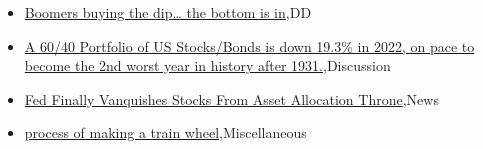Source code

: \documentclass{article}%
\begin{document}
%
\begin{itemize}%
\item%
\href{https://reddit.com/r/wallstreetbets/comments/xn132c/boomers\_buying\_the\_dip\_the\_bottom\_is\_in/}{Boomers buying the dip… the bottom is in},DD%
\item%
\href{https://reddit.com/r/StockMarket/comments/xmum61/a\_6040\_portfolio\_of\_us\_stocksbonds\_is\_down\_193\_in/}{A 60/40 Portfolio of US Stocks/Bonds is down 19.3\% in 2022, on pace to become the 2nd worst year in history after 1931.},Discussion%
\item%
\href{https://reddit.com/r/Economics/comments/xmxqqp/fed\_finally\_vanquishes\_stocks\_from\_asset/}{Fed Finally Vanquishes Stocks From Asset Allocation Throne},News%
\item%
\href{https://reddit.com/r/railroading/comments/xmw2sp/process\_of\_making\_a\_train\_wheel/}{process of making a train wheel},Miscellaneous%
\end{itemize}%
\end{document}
○ ○ ○ ○ ○
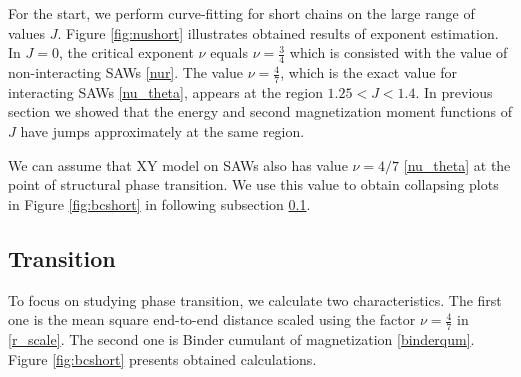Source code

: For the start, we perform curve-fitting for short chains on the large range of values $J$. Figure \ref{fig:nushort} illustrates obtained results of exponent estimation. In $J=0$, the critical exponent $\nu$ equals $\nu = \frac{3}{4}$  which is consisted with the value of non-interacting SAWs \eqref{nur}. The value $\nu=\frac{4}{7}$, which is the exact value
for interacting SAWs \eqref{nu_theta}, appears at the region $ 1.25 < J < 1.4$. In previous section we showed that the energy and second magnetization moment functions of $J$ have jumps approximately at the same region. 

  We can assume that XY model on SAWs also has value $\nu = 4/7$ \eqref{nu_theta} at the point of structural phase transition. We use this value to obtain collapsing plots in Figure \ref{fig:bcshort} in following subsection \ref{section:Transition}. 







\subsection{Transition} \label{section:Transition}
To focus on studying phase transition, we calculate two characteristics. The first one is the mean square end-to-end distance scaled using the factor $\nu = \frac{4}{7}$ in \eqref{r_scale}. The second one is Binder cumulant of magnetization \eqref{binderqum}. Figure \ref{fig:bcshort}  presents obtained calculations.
○ ○ ○ ○ ○
Tell how many lines of the entries above include "subsection". The answer should be the number and nothing more.

■ Output of the task: 2